Realne płace Brytyjczyków do końca 2018 r. mają spaść o 0,5 proc. Włosi zarobią realnie 0,8 proc. mniej, a Grecy aż 1,1 proc. mniej. W 24 z 31 analizowanych krajów płace mają rosnąć. Średni wzrost zarobków w tych państwach ma wynieść 2,6 proc. do końca 2018 r. Najsilniej płace wzrosną na Słowacji, Łotwie, w Szwecji i... Polsce (7,3 proc.). Realna podwyżka pensji w eurostrefie między 2008 a 2018 r. ma wynieść zaledwie 3,9 proc.
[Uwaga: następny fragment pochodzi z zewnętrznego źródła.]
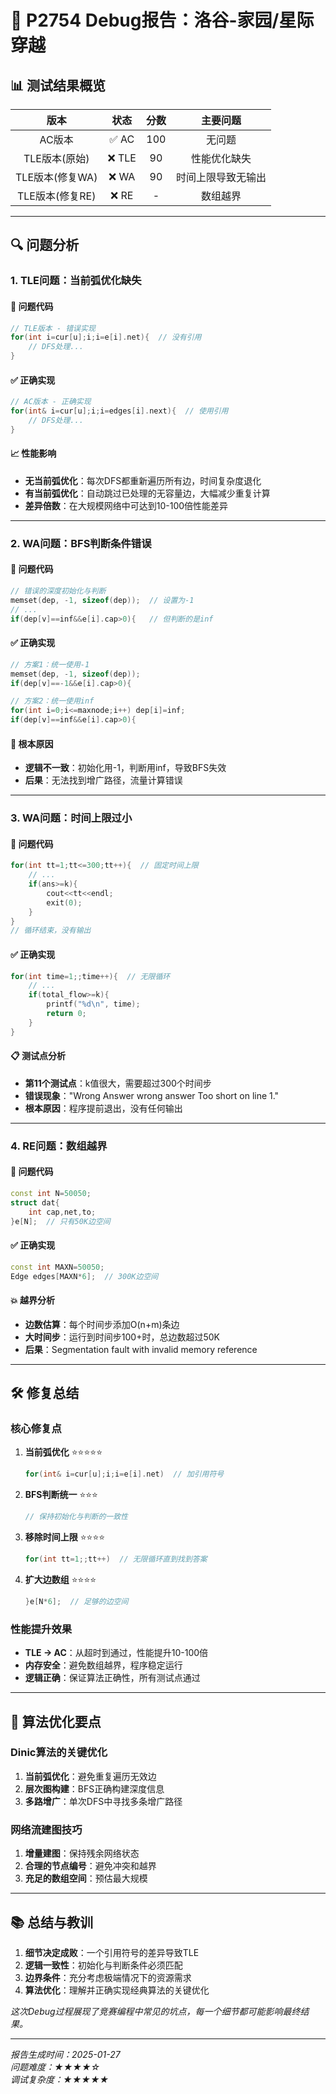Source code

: # 🐛 P2754 Debug报告：洛谷-家园/星际穿越

## 📊 测试结果概览

| 版本 | 状态 | 分数 | 主要问题 |
|:---:|:---:|:---:|:---:|
| AC版本 | ✅ AC | 100 | 无问题 |
| TLE版本(原始) | ❌ TLE | 90 | 性能优化缺失 |
| TLE版本(修复WA) | ❌ WA | 90 | 时间上限导致无输出 |
| TLE版本(修复RE) | ❌ RE | - | 数组越界 |

---

## 🔍 问题分析

### 1. **TLE问题：当前弧优化缺失**

#### 🚨 问题代码
```cpp
// TLE版本 - 错误实现
for(int i=cur[u];i;i=e[i].net){  // 没有引用
    // DFS处理...
}
```

#### ✅ 正确实现  
```cpp
// AC版本 - 正确实现
for(int& i=cur[u];i;i=edges[i].next){  // 使用引用
    // DFS处理...
}
```

#### 📈 性能影响
- **无当前弧优化**：每次DFS都重新遍历所有边，时间复杂度退化
- **有当前弧优化**：自动跳过已处理的无容量边，大幅减少重复计算
- **差异倍数**：在大规模网络中可达到10-100倍性能差异

---

### 2. **WA问题：BFS判断条件错误**

#### 🚨 问题代码
```cpp
// 错误的深度初始化与判断
memset(dep, -1, sizeof(dep));  // 设置为-1
// ...
if(dep[v]==inf&&e[i].cap>0){   // 但判断的是inf
```

#### ✅ 正确实现
```cpp
// 方案1：统一使用-1
memset(dep, -1, sizeof(dep));
if(dep[v]==-1&&e[i].cap>0){

// 方案2：统一使用inf  
for(int i=0;i<=maxnode;i++) dep[i]=inf;
if(dep[v]==inf&&e[i].cap>0){
```

#### 🎯 根本原因
- **逻辑不一致**：初始化用-1，判断用inf，导致BFS失效
- **后果**：无法找到增广路径，流量计算错误

---

### 3. **WA问题：时间上限过小**

#### 🚨 问题代码
```cpp
for(int tt=1;tt<=300;tt++){  // 固定时间上限
    // ...
    if(ans>=k){
        cout<<tt<<endl;
        exit(0);
    }
}
// 循环结束，没有输出
```

#### ✅ 正确实现
```cpp
for(int time=1;;time++){  // 无限循环
    // ...
    if(total_flow>=k){
        printf("%d\n", time);
        return 0;
    }
}
```

#### 📋 测试点分析
- **第11个测试点**：k值很大，需要超过300个时间步
- **错误现象**："Wrong Answer wrong answer Too short on line 1."
- **根本原因**：程序提前退出，没有任何输出

---

### 4. **RE问题：数组越界**

#### 🚨 问题代码
```cpp
const int N=50050;
struct dat{
    int cap,net,to;
}e[N];  // 只有50K边空间
```

#### ✅ 正确实现
```cpp
const int MAXN=50050;
Edge edges[MAXN*6];  // 300K边空间
```

#### 💥 越界分析
- **边数估算**：每个时间步添加O(n+m)条边
- **大时间步**：运行到时间步100+时，总边数超过50K
- **后果**：Segmentation fault with invalid memory reference

---

## 🛠️ 修复总结

### 核心修复点

1. **当前弧优化** ⭐⭐⭐⭐⭐
   ```cpp
   for(int& i=cur[u];i;i=e[i].net)  // 加引用符号
   ```

2. **BFS判断统一** ⭐⭐⭐
   ```cpp
   // 保持初始化与判断的一致性
   ```

3. **移除时间上限** ⭐⭐⭐⭐
   ```cpp
   for(int tt=1;;tt++)  // 无限循环直到找到答案
   ```

4. **扩大边数组** ⭐⭐⭐⭐
   ```cpp
   }e[N*6];  // 足够的边空间
   ```

### 性能提升效果
- **TLE → AC**：从超时到通过，性能提升10-100倍
- **内存安全**：避免数组越界，程序稳定运行
- **逻辑正确**：保证算法正确性，所有测试点通过

---

## 🎯 算法优化要点

### Dinic算法的关键优化
1. **当前弧优化**：避免重复遍历无效边
2. **层次图构建**：BFS正确构建深度信息
3. **多路增广**：单次DFS中寻找多条增广路径

### 网络流建图技巧
1. **增量建图**：保持残余网络状态
2. **合理的节点编号**：避免冲突和越界
3. **充足的数组空间**：预估最大规模

---

## 📚 总结与教训

1. **细节决定成败**：一个引用符号的差异导致TLE
2. **逻辑一致性**：初始化与判断条件必须匹配
3. **边界条件**：充分考虑极端情况下的资源需求
4. **算法优化**：理解并正确实现经典算法的关键优化

*这次Debug过程展现了竞赛编程中常见的坑点，每一个细节都可能影响最终结果。*

---

*报告生成时间：2025-01-27*  
*问题难度：★★★★☆*  
*调试复杂度：★★★★★* 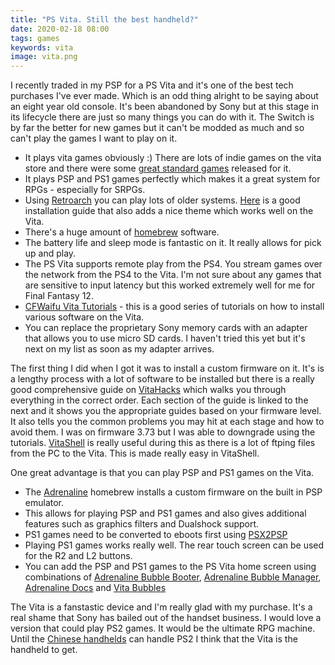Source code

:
 ```yaml
---
title: "PS Vita. Still the best handheld?"
date: 2020-02-18 08:00
tags: games
keywords: vita
image: vita.png
---
```


I recently traded in my PSP for a PS Vita and it's one of the best tech purchases I've ever made. Which is an odd thing alright to be saying about an eight year old console. It's been abandoned by Sony but at this stage in its lifecycle there are just so many things you can do with it. The Switch is by far the better for new games but it can't be modded as much and so can't play the games I want to play on it.

* It plays vita games obviously :) There are lots of indie games on the vita store and there were some [great standard games](https://www.reddit.com/r/vita/comments/82if04/rvitas_best_games_of_all_time_poll_results_for/) released for it.
* It plays PSP and PS1 games perfectly which makes it a great system for RPGs - especially for SRPGs.
* Using [Retroarch](https://docs.libretro.com/guides/install-psv/) you can play lots of older systems. [Here](https://www.cfwaifu.com/retroarch-ps-vita/) is a good installation guide that also adds a nice theme which works well on the Vita.
* There's a huge amount of [homebrew](https://vitadb.rinnegatamante.it/#/) software.
* The battery life and sleep mode is fantastic on it. It really allows for pick up and play.
* The PS Vita supports remote play from the PS4. You stream games over the network from the PS4 to the Vita. I'm not sure about any games that are sensitive to input latency but this worked extremely well for me for Final Fantasy 12.
* [CFWaifu Vita Tutorials](https://www.cfwaifu.com/psvita/) - this is a good series of tutorials on how to install various software on the Vita.
* You can replace the proprietary Sony memory cards with an adapter that allows you to use micro SD cards. I haven't tried this yet but it's next on my list as soon as my adapter arrives.

The first thing I did when I got it was to install a custom firmware on it. It's is a lengthy process with a lot of software to be installed but there is a really good comprehensive guide on [VitaHacks](https://vita.hacks.guide/) which walks you through everything in the correct order. Each section of the guide is linked to the next and it shows you the appropriate guides based on your firmware level. It also tells you the common problems you may hit at each stage and how to avoid them. I was on firmware 3.73 but I was  able to downgrade using the tutorials.
[VitaShell](https://github.com/TheOfficialFloW/VitaShell) is really useful during this as there is a lot of ftping files from the PC to the Vita. This is made really easy in VitaShell. 

One great advantage is that you can play PSP and PS1 games on the Vita.

* The [Adrenaline](https://github.com/TheOfficialFloW/Adrenaline) homebrew installs a custom firmware on the built in PSP emulator.
* This allows for playing PSP and PS1 games and also gives additional features such as graphics filters and Dualshock support.
* PS1 games need to be converted to eboots first using [PSX2PSP](https://www.cfwaifu.com/psx2psp/)
* Playing PS1 games works really well. The rear touch screen can be used for the R2 and L2 buttons. 
* You can add the PSP and PS1 games to the PS Vita home screen using combinations of [Adrenaline Bubble Booter](https://sites.google.com/site/theleecherman/adrbubblebooter), [Adrenaline Bubble Manager](https://github.com/ONElua/AdrenalineBubbleManager), [Adrenaline Docs](https://sites.google.com/view/adrenalinedocs/) and [Vita Bubbles](https://github.com/ONElua/VitaBubbles)

The Vita is a fanstastic device and I'm really glad with my purchase. It's a real shame that Sony has bailed out of the handset business. I would love a version that could play PS2 games. It would be the ultimate RPG machine. Until the [Chinese handhelds](https://retrogame300.com/) can handle PS2 I think that the Vita is the handheld to get.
Nieprzychylne prognozy płac dla Włoch czy Grecji wynikają przede wszystkim z rachitycznego wzrostu gospodarczego w strefie euro. W Wielkiej Brytanii dochodzą do tego także trudne do przewidzenia skutki wyjścia kraju z UE.
Brytyjscy pracownicy zmagali się z obniżkami płac po kryzysie 2007 r. przez bardzo długi czas. Po ostatnim 2,5-letnim okresie wzrostu pensji zaczynają one spadać ponownie. Odpowiedzialna jest za to głównie inflacja, zjadająca oszczędności i zarobki, spowodowana osłabieniem funta po zapowiedzi Brexitu.
Kongres Związków Zawodowych szacuje, że realne płace w 2018 r. w Wielkiej Brytanii będą o 6,5 proc. niższe niż w 2007 r. Tylko Włochy i Grecja doznają potężniejszego spadku pensji od tego czasu - odpowiednio o 7,3 i 25,2 proc.
– Brytyjczycy bardzo potrzebują wyższych zarobków – zauważa sekretarz generalny Kongresu, Frances O'Grady. – Wszystkie partie polityczne w wyścigu do parlamentu, będą musiały wyjaśnić, jak zamierzają doprowadzić do wzrostu płac.